Copy every line from the records that holds the word "userRepository".

----------------------------------------

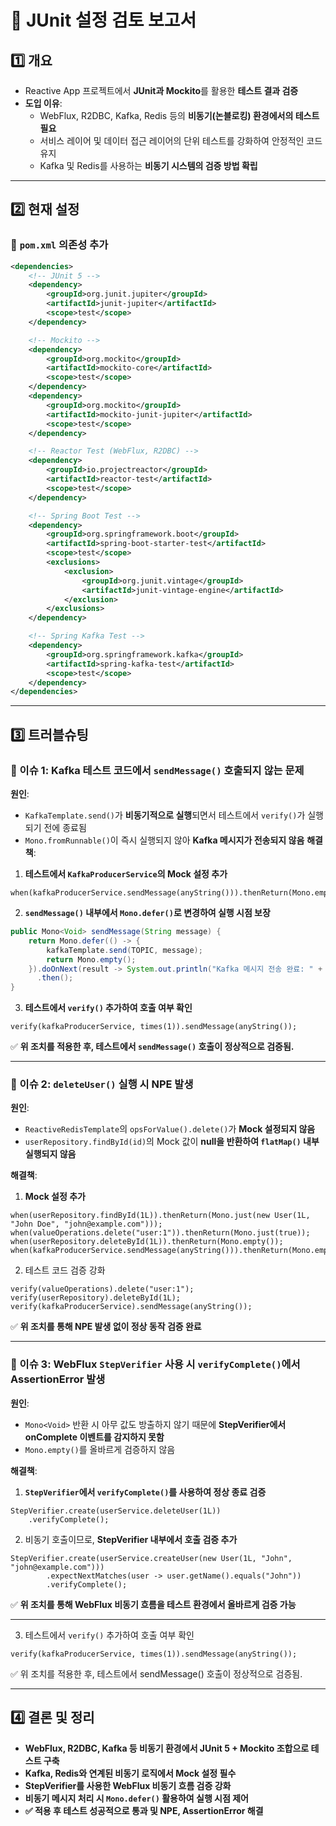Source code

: # 📝 JUnit 설정 검토 보고서

## 1️⃣ 개요
- Reactive App 프로젝트에서 **JUnit과 Mockito**를 활용한 **테스트 결과 검증**
- **도입 이유**: 
  - WebFlux, R2DBC, Kafka, Redis 등의 **비동기(논블로킹) 환경에서의 테스트 필요** 
  - 서비스 레이어 및 데이터 접근 레이어의 단위 테스트를 강화하여 안정적인 코드 유지
  - Kafka 및 Redis를 사용하는 **비동기 시스템의 검증 방법 확립**
  
* * *

## 2️⃣ 현재 설정
### 📌 `pom.xml` 의존성 추가
```xml
<dependencies>
    <!-- JUnit 5 -->
    <dependency>
        <groupId>org.junit.jupiter</groupId>
        <artifactId>junit-jupiter</artifactId>
        <scope>test</scope>
    </dependency>

    <!-- Mockito -->
    <dependency>
        <groupId>org.mockito</groupId>
        <artifactId>mockito-core</artifactId>
        <scope>test</scope>
    </dependency>
    <dependency>
        <groupId>org.mockito</groupId>
        <artifactId>mockito-junit-jupiter</artifactId>
        <scope>test</scope>
    </dependency>

    <!-- Reactor Test (WebFlux, R2DBC) -->
    <dependency>
        <groupId>io.projectreactor</groupId>
        <artifactId>reactor-test</artifactId>
        <scope>test</scope>
    </dependency>

    <!-- Spring Boot Test -->
    <dependency>
        <groupId>org.springframework.boot</groupId>
        <artifactId>spring-boot-starter-test</artifactId>
        <scope>test</scope>
        <exclusions>
            <exclusion>
                <groupId>org.junit.vintage</groupId>
                <artifactId>junit-vintage-engine</artifactId>
            </exclusion>
        </exclusions>
    </dependency>

    <!-- Spring Kafka Test -->
    <dependency>
        <groupId>org.springframework.kafka</groupId>
        <artifactId>spring-kafka-test</artifactId>
        <scope>test</scope>
    </dependency>
</dependencies>
```

* * *

## 3️⃣ 트러블슈팅
### 🔹 이슈 1: Kafka 테스트 코드에서 `sendMessage()` 호출되지 않는 문제
**원인**: 
- `KafkaTemplate.send()`가 **비동기적으로 실행**되면서 테스트에서 `verify()`가 실행되기 전에 종료됨
- `Mono.fromRunnable()`이 즉시 실행되지 않아 **Kafka 메시지가 전송되지 않음**
**해결책**:
1. **테스트에서 `KafkaProducerService`의 Mock 설정 추가**
```
when(kafkaProducerService.sendMessage(anyString())).thenReturn(Mono.empty());
```
2. **`sendMessage()` 내부에서 `Mono.defer()`로 변경하여 실행 시점 보장** 
```java
public Mono<Void> sendMessage(String message) {
    return Mono.defer(() -> {
        kafkaTemplate.send(TOPIC, message);
        return Mono.empty();
    }).doOnNext(result -> System.out.println("Kafka 메시지 전송 완료: " + message))
      .then();
}
```
3. **테스트에서 `verify()` 추가하여 호출 여부 확인**
```
verify(kafkaProducerService, times(1)).sendMessage(anyString());
```
✅ **위 조치를 적용한 후, 테스트에서 `sendMessage()` 호출이 정상적으로 검증됨.**

---

### 🔹 이슈 2: `deleteUser()` 실행 시 NPE 발생
**원인**:
- `ReactiveRedisTemplate`의 `opsForValue().delete()`가 **Mock 설정되지 않음**
- `userRepository.findById(id)`의 Mock 값이 **null을 반환하여 `flatMap()` 내부 실행되지 않음**

**해결책**:
1. **Mock 설정 추가**
```
when(userRepository.findById(1L)).thenReturn(Mono.just(new User(1L, "John Doe", "john@example.com")));
when(valueOperations.delete("user:1")).thenReturn(Mono.just(true));
when(userRepository.deleteById(1L)).thenReturn(Mono.empty());
when(kafkaProducerService.sendMessage(anyString())).thenReturn(Mono.empty());
```
2. 테스트 코드 검증 강화
```
verify(valueOperations).delete("user:1");
verify(userRepository).deleteById(1L);
verify(kafkaProducerService).sendMessage(anyString());
```
✅ **위 조치를 통해 NPE 발생 없이 정상 동작 검증 완료**

---

### 🔹 이슈 3: WebFlux `StepVerifier` 사용 시 `verifyComplete()`에서 AssertionError 발생
**원인**:
- `Mono<Void>` 반환 시 아무 값도 방출하지 않기 때문에 **StepVerifier에서 onComplete 이벤트를 감지하지 못함**
- `Mono.empty()`를 올바르게 검증하지 않음

**해결책**:
1. **`StepVerifier`에서 `verifyComplete()`를 사용하여 정상 종료 검증**
```
StepVerifier.create(userService.deleteUser(1L))
    .verifyComplete(); 
```
2. 비동기 호출이므로, **StepVerifier 내부에서 호출 검증 추가**
```
StepVerifier.create(userService.createUser(new User(1L, "John", "john@example.com")))
        .expectNextMatches(user -> user.getName().equals("John"))
        .verifyComplete();

```
✅ **위 조치를 통해 WebFlux 비동기 흐름을 테스트 환경에서 올바르게 검증 가능**

---


3. 테스트에서 `verify()` 추가하여 호출 여부 확인
```
verify(kafkaProducerService, times(1)).sendMessage(anyString());
```
✅ 위 조치를 적용한 후, 테스트에서 sendMessage() 호출이 정상적으로 검증됨.

---

## 4️⃣ 결론 및 정리
- **WebFlux, R2DBC, Kafka 등 비동기 환경에서 JUnit 5 + Mockito 조합으로 테스트 구축**
- **Kafka, Redis와 연계된 비동기 로직에서 Mock 설정 필수**
- **StepVerifier를 사용한 WebFlux 비동기 흐름 검증 강화**
- **비동기 메시지 처리 시 `Mono.defer()` 활용하여 실행 시점 제어**
- **✅ 적용 후 테스트 성공적으로 통과 및 NPE, AssertionError 해결**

----------------------------------------

» OUTPUT
- `userRepository.findById(id)`의 Mock 값이 **null을 반환하여 `flatMap()` 내부 실행되지 않음**
when(userRepository.findById(1L)).thenReturn(Mono.just(new User(1L, "John Doe", "john@example.com")));
when(userRepository.deleteById(1L)).thenReturn(Mono.empty());
verify(userRepository).deleteById(1L);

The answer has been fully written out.